If an entry below contains an image, drop the image and retype the rest exactly.

_ _ _

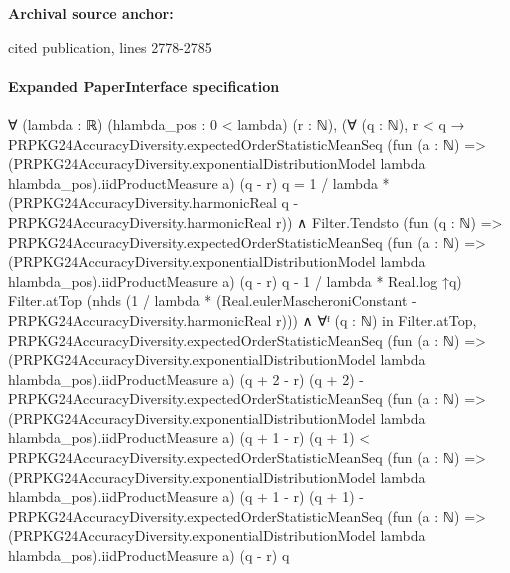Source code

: \documentclass[10pt]{article}
\begin{document}
\textbf{Archival source anchor:} {\footnotesize\raggedright cited publication, lines 2778-\allowbreak{}2785\par}
\paragraph{Expanded PaperInterface specification}
\begin{ReviewVerbatim}
∀ (lambda : ℝ) (hlambda_pos : 0 < lambda) (r : ℕ),
  (∀ (q : ℕ),
      r < q →
        PRPKG24AccuracyDiversity.expectedOrderStatisticMeanSeq
            (fun (a : ℕ) =>
              (PRPKG24AccuracyDiversity.exponentialDistributionModel lambda hlambda_pos).iidProductMeasure a)
            (q - r) q =
          1 / lambda * (PRPKG24AccuracyDiversity.harmonicReal q - PRPKG24AccuracyDiversity.harmonicReal r)) ∧
    Filter.Tendsto
        (fun (q : ℕ) =>
          PRPKG24AccuracyDiversity.expectedOrderStatisticMeanSeq
              (fun (a : ℕ) =>
                (PRPKG24AccuracyDiversity.exponentialDistributionModel lambda hlambda_pos).iidProductMeasure a)
              (q - r) q -
            1 / lambda * Real.log ↑q)
        Filter.atTop (nhds (1 / lambda * (Real.eulerMascheroniConstant - PRPKG24AccuracyDiversity.harmonicReal r))) ∧
      ∀ᶠ (q : ℕ) in Filter.atTop,
        PRPKG24AccuracyDiversity.expectedOrderStatisticMeanSeq
              (fun (a : ℕ) =>
                (PRPKG24AccuracyDiversity.exponentialDistributionModel lambda hlambda_pos).iidProductMeasure a)
              (q + 2 - r) (q + 2) -
            PRPKG24AccuracyDiversity.expectedOrderStatisticMeanSeq
              (fun (a : ℕ) =>
                (PRPKG24AccuracyDiversity.exponentialDistributionModel lambda hlambda_pos).iidProductMeasure a)
              (q + 1 - r) (q + 1) <
          PRPKG24AccuracyDiversity.expectedOrderStatisticMeanSeq
              (fun (a : ℕ) =>
                (PRPKG24AccuracyDiversity.exponentialDistributionModel lambda hlambda_pos).iidProductMeasure a)
              (q + 1 - r) (q + 1) -
            PRPKG24AccuracyDiversity.expectedOrderStatisticMeanSeq
              (fun (a : ℕ) =>
                (PRPKG24AccuracyDiversity.exponentialDistributionModel lambda hlambda_pos).iidProductMeasure a)
              (q - r) q
\end{ReviewVerbatim}
\end{document}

_ _ _

OUTPUT OF THE EXERCISE:
Source code

: \documentclass[10pt]{article}
\begin{document}
\textbf{Archival source anchor:} {\footnotesize\raggedright cited publication, lines 2778-\allowbreak{}2785\par}
\paragraph{Expanded PaperInterface specification}
\begin{ReviewVerbatim}
∀ (lambda : ℝ) (hlambda_pos : 0 < lambda) (r : ℕ),
  (∀ (q : ℕ),
      r < q →
        PRPKG24AccuracyDiversity.expectedOrderStatisticMeanSeq
            (fun (a : ℕ) =>
              (PRPKG24AccuracyDiversity.exponentialDistributionModel lambda hlambda_pos).iidProductMeasure a)
            (q - r) q =
          1 / lambda * (PRPKG24AccuracyDiversity.harmonicReal q - PRPKG24AccuracyDiversity.harmonicReal r)) ∧
    Filter.Tendsto
        (fun (q : ℕ) =>
          PRPKG24AccuracyDiversity.expectedOrderStatisticMeanSeq
              (fun (a : ℕ) =>
                (PRPKG24AccuracyDiversity.exponentialDistributionModel lambda hlambda_pos).iidProductMeasure a)
              (q - r) q -
            1 / lambda * Real.log ↑q)
        Filter.atTop (nhds (1 / lambda * (Real.eulerMascheroniConstant - PRPKG24AccuracyDiversity.harmonicReal r))) ∧
      ∀ᶠ (q : ℕ) in Filter.atTop,
        PRPKG24AccuracyDiversity.expectedOrderStatisticMeanSeq
              (fun (a : ℕ) =>
                (PRPKG24AccuracyDiversity.exponentialDistributionModel lambda hlambda_pos).iidProductMeasure a)
              (q + 2 - r) (q + 2) -
            PRPKG24AccuracyDiversity.expectedOrderStatisticMeanSeq
              (fun (a : ℕ) =>
                (PRPKG24AccuracyDiversity.exponentialDistributionModel lambda hlambda_pos).iidProductMeasure a)
              (q + 1 - r) (q + 1) <
          PRPKG24AccuracyDiversity.expectedOrderStatisticMeanSeq
              (fun (a : ℕ) =>
                (PRPKG24AccuracyDiversity.exponentialDistributionModel lambda hlambda_pos).iidProductMeasure a)
              (q + 1 - r) (q + 1) -
            PRPKG24AccuracyDiversity.expectedOrderStatisticMeanSeq
              (fun (a : ℕ) =>
                (PRPKG24AccuracyDiversity.exponentialDistributionModel lambda hlambda_pos).iidProductMeasure a)
              (q - r) q
\end{ReviewVerbatim}
\end{document}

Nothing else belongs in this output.